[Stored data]
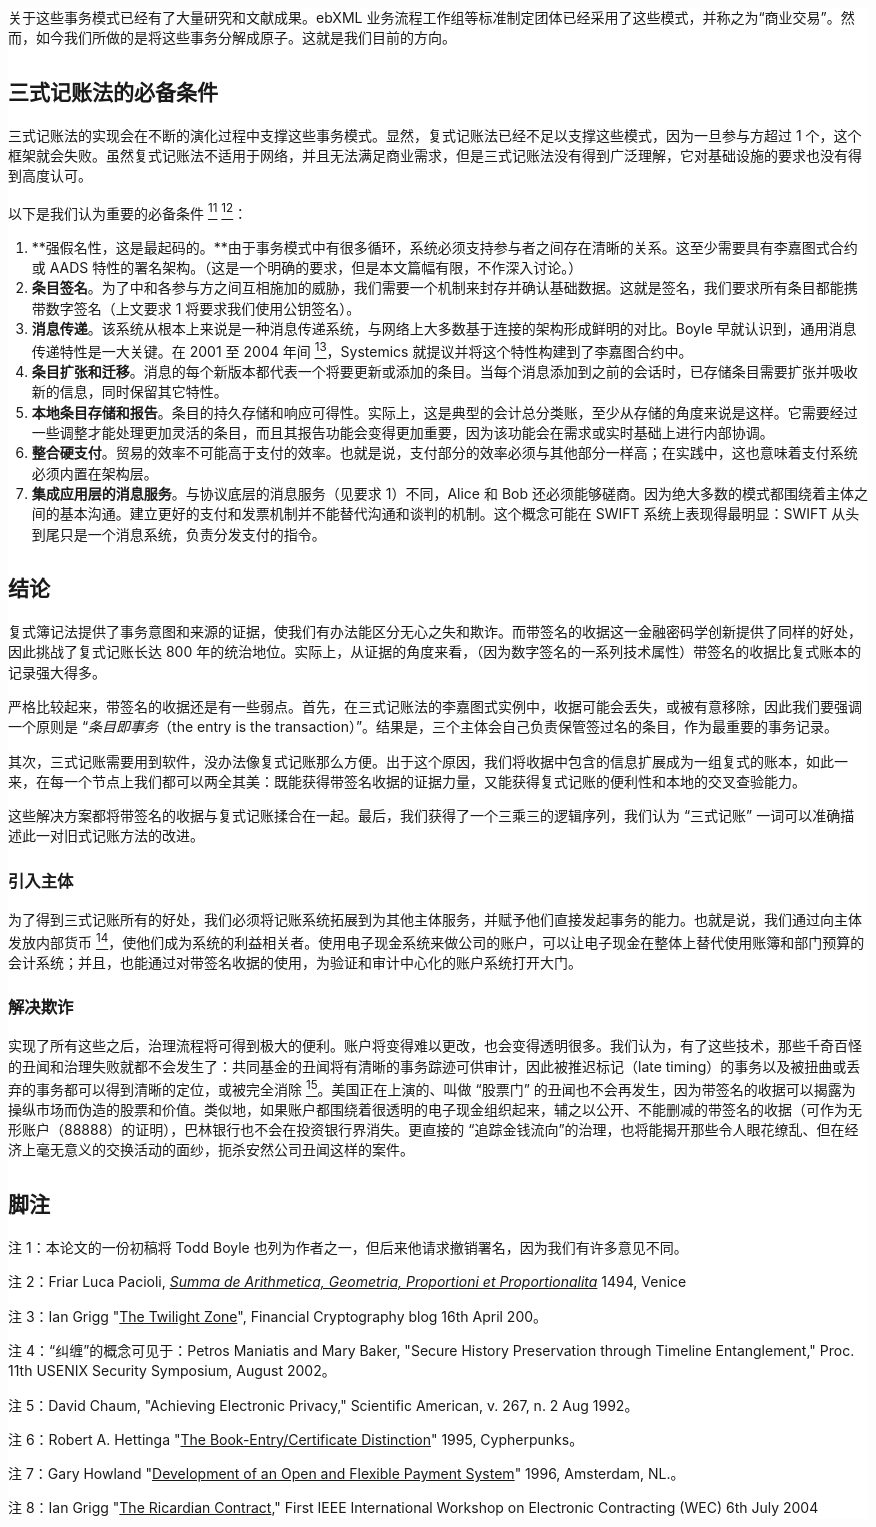 关于这些事务模式已经有了大量研究和文献成果。ebXML 业务流程工作组等标准制定团体已经采用了这些模式，并称之为“商业交易”。然而，如今我们所做的是将这些事务分解成原子。这就是我们目前的方向。

## 三式记账法的必备条件

三式记账法的实现会在不断的演化过程中支撑这些事务模式。显然，复式记账法已经不足以支撑这些模式，因为一旦参与方超过 1 个，这个框架就会失败。虽然复式记账法不适用于网络，并且无法满足商业需求，但是三式记账法没有得到广泛理解，它对基础设施的要求也没有得到高度认可。

以下是我们认为重要的必备条件 [<sup>11</sup>](#note-11) [<sup>12</sup>](#note-12)：

1. **强假名性，这是最起码的。**由于事务模式中有很多循环，系统必须支持参与者之间存在清晰的关系。这至少需要具有李嘉图式合约或 AADS 特性的署名架构。（这是一个明确的要求，但是本文篇幅有限，不作深入讨论。）
2. **条目签名**。为了中和各参与方之间互相施加的威胁，我们需要一个机制来封存并确认基础数据。这就是签名，我们要求所有条目都能携带数字签名（上文要求 1 将要求我们使用公钥签名）。
3. **消息传递**。该系统从根本上来说是一种消息传递系统，与网络上大多数基于连接的架构形成鲜明的对比。Boyle 早就认识到，通用消息传递特性是一大关键。在 2001 至 2004 年间 [<sup>13</sup>](#note-13)，Systemics 就提议并将这个特性构建到了李嘉图合约中。
4. **条目扩张和迁移**。消息的每个新版本都代表一个将要更新或添加的条目。当每个消息添加到之前的会话时，已存储条目需要扩张并吸收新的信息，同时保留其它特性。
5. **本地条目存储和报告**。条目的持久存储和响应可得性。实际上，这是典型的会计总分类账，至少从存储的角度来说是这样。它需要经过一些调整才能处理更加灵活的条目，而且其报告功能会变得更加重要，因为该功能会在需求或实时基础上进行内部协调。
6. **整合硬支付**。贸易的效率不可能高于支付的效率。也就是说，支付部分的效率必须与其他部分一样高；在实践中，这也意味着支付系统必须内置在架构层。
7. **集成应用层的消息服务**。与协议底层的消息服务（见要求 1）不同，Alice 和 Bob 还必须能够磋商。因为绝大多数的模式都围绕着主体之间的基本沟通。建立更好的支付和发票机制并不能替代沟通和谈判的机制。这个概念可能在 SWIFT 系统上表现得最明显：SWIFT 从头到尾只是一个消息系统，负责分发支付的指令。

## 结论

复式簿记法提供了事务意图和来源的证据，使我们有办法能区分无心之失和欺诈。而带签名的收据这一金融密码学创新提供了同样的好处，因此挑战了复式记账长达 800 年的统治地位。实际上，从证据的角度来看，（因为数字签名的一系列技术属性）带签名的收据比复式账本的记录强大得多。

严格比较起来，带签名的收据还是有一些弱点。首先，在三式记账法的李嘉图式实例中，收据可能会丢失，或被有意移除，因此我们要强调一个原则是 “*条目即事务*（the entry is the transaction）”。结果是，三个主体会自己负责保管签过名的条目，作为最重要的事务记录。

其次，三式记账需要用到软件，没办法像复式记账那么方便。出于这个原因，我们将收据中包含的信息扩展成为一组复式的账本，如此一来，在每一个节点上我们都可以两全其美：既能获得带签名收据的证据力量，又能获得复式记账的便利性和本地的交叉查验能力。

这些解决方案都将带签名的收据与复式记账揉合在一起。最后，我们获得了一个三乘三的逻辑序列，我们认为 “三式记账” 一词可以准确描述此一对旧式记账方法的改进。

### **引入主体**

为了得到三式记账所有的好处，我们必须将记账系统拓展到为其他主体服务，并赋予他们直接发起事务的能力。也就是说，我们通过向主体发放内部货币 [<sup>14</sup>](#note-14)，使他们成为系统的利益相关者。使用电子现金系统来做公司的账户，可以让电子现金在整体上替代使用账簿和部门预算的会计系统；并且，也能通过对带签名收据的使用，为验证和审计中心化的账户系统打开大门。

### **解决欺诈**

实现了所有这些之后，治理流程将可得到极大的便利。账户将变得难以更改，也会变得透明很多。我们认为，有了这些技术，那些千奇百怪的丑闻和治理失败就都不会发生了：共同基金的丑闻将有清晰的事务踪迹可供审计，因此被推迟标记（late timing）的事务以及被扭曲或丢弃的事务都可以得到清晰的定位，或被完全消除 [<sup>15</sup>](#note-15)。美国正在上演的、叫做 “股票门” 的丑闻也不会再发生，因为带签名的收据可以揭露为操纵市场而伪造的股票和价值。类似地，如果账户都围绕着很透明的电子现金组织起来，辅之以公开、不能删减的带签名的收据（可作为无形账户（88888）的证明），巴林银行也不会在投资银行界消失。更直接的 “追踪金钱流向”的治理，也将能揭开那些令人眼花缭乱、但在经济上毫无意义的交换活动的面纱，扼杀安然公司丑闻这样的案件。



## 脚注

<p id="note-1">注 1：本论文的一份初稿将 Todd Boyle 也列为作者之一，但后来他请求撤销署名，因为我们有许多意见不同。</p>
<p id="note-2">注 2：Friar Luca Pacioli, <i><a href="http://www.acsac.org/2001/papers/110.pdf">Summa de Arithmetica, Geometria, Proportioni et Proportionalita</a></i> 1494, Venice</p>
<p id="note-3">注 3：Ian Grigg "<a href="http://www.financialcryptography.com/mt/archives/000442.html">The Twilight Zone</a>", Financial Cryptography blog 16th April 200。</p>
<p id="note-4">注 4：“纠缠”的概念可见于：Petros Maniatis and Mary Baker, "Secure History Preservation through Timeline Entanglement," Proc. 11th USENIX Security Symposium, August 2002。</p>
<p id="note-5">注 5：David Chaum, "Achieving Electronic Privacy," Scientific American, v. 267, n. 2 Aug 1992。</p>
<p id="note-6">注 6：Robert A. Hettinga "<a href="http://www.shipwright.com/rants/rant_02.html">The Book-Entry/Certificate Distinction</a>" 1995, Cypherpunks。</p>
<p id="note-7">注 7：Gary Howland "<a href="http://www.systemics.com/docs/sox/overview.html">Development of an Open and Flexible Payment System</a>" 1996, Amsterdam, NL.。</p>
<p id="note-8">注 8：Ian Grigg "<a href="http://nakamotoinstitute.org/the-ricardian-contract/">The Ricardian Contract</a>," First IEEE International Workshop on Electronic Contracting (WEC) 6th July 2004</p>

§ **YOUR INSTRUCTIONS**
Write out, from the lines above, only those from the line with "7. **集成应用层的消息服务**。与协议底层的消息服务（见要求 1）不同，Alice" to the line with "其次，三式记账需要用到软件，", exactly as given, including the first and the last.

§ **PROBLEM SOLUTION**
7. **集成应用层的消息服务**。与协议底层的消息服务（见要求 1）不同，Alice 和 Bob 还必须能够磋商。因为绝大多数的模式都围绕着主体之间的基本沟通。建立更好的支付和发票机制并不能替代沟通和谈判的机制。这个概念可能在 SWIFT 系统上表现得最明显：SWIFT 从头到尾只是一个消息系统，负责分发支付的指令。

## 结论

复式簿记法提供了事务意图和来源的证据，使我们有办法能区分无心之失和欺诈。而带签名的收据这一金融密码学创新提供了同样的好处，因此挑战了复式记账长达 800 年的统治地位。实际上，从证据的角度来看，（因为数字签名的一系列技术属性）带签名的收据比复式账本的记录强大得多。

严格比较起来，带签名的收据还是有一些弱点。首先，在三式记账法的李嘉图式实例中，收据可能会丢失，或被有意移除，因此我们要强调一个原则是 “*条目即事务*（the entry is the transaction）”。结果是，三个主体会自己负责保管签过名的条目，作为最重要的事务记录。

其次，三式记账需要用到软件，没办法像复式记账那么方便。出于这个原因，我们将收据中包含的信息扩展成为一组复式的账本，如此一来，在每一个节点上我们都可以两全其美：既能获得带签名收据的证据力量，又能获得复式记账的便利性和本地的交叉查验能力。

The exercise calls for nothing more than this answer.